So I want to apologize for being a catastrophist. I'm not apologizing for saying that these things are coming because they are. What I am sorry for is giving you the impression that there's no way to survive. Because there is.

The world has faced these times before. And every time, the people choose to be -- choose to live their faith. They survive. When they choose to move without the action that faith motivates, they are destroyed.

But a remnant goes on. We are acting without faith. We are -- and in those days, says II Timothy, people will talk about their faith, they will say that they have great faith, but they will not assign the power of that faith to it.

Because they're not living it. So those under -- those over 40, those my age and above, we have to do one thing: Stop scaring the kids. Because that's what we're doing. We're scaring the hell out of the children.

My poor kids, oh, my gosh, we're scaring the hell out of the children. And more importantly, we are doing what Common Core is doing. What Common Core does, is a group of elites have all got together and they have designed the future.
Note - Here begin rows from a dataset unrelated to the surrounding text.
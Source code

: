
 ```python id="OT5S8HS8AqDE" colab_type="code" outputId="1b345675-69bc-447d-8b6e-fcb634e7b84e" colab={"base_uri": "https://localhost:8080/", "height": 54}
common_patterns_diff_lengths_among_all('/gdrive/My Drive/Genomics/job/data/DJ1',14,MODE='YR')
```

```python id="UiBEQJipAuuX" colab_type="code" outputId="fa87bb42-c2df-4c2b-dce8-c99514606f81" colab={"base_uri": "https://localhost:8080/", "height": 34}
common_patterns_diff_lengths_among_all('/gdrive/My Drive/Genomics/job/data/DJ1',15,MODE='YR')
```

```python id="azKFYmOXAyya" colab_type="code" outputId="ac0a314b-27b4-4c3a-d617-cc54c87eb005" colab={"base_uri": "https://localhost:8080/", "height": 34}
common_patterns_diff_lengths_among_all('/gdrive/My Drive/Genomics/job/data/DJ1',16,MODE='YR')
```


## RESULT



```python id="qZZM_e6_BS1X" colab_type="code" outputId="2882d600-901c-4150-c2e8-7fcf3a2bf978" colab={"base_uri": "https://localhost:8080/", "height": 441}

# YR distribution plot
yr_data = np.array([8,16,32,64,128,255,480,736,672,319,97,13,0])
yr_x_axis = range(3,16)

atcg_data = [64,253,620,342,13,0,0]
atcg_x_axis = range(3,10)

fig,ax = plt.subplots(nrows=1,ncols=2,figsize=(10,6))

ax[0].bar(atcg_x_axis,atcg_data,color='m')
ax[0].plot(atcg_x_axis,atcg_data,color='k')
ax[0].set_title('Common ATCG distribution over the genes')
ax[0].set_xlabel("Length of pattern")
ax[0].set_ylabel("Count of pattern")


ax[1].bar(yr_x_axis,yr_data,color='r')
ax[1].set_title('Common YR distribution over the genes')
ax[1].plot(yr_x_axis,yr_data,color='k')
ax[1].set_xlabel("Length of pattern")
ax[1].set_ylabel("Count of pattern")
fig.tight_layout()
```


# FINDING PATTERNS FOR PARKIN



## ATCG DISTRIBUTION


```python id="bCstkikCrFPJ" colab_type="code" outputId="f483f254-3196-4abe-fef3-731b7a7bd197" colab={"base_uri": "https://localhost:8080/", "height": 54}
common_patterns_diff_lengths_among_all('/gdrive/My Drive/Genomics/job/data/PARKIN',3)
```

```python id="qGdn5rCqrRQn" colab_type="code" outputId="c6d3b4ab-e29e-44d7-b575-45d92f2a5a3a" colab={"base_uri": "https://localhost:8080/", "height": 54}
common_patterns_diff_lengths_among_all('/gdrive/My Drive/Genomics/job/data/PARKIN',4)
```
And they say, "These are the things that your kid is going to do." And they're going to design your child from third grade to fit the job that they see in the future.

Well, that's not their job. That's not their right. What education is, is to give them the eternal truths so they can design their future. What we're doing is, we are allowing people up at the top to design a future for our children, that our children most likely will not want, would not design it that way. The future is being designed by people who are 70 years old, for children who are 20 years old or younger. Thirty years old. Adults that would never design that world.

But they're being trapped in that design. That's immoral. But it shows we don't have faith in the future, and we don't have faith in millennials. I do. I do.

I refuse to not have faith in the future. Now, anybody under 40, here's what you need to do: You don't believe -- first of all, don't believe in people. Don't believe in me. Don't believe in Barack Obama. Don't believe in Hillary Clinton. Don't believe in Donald Trump.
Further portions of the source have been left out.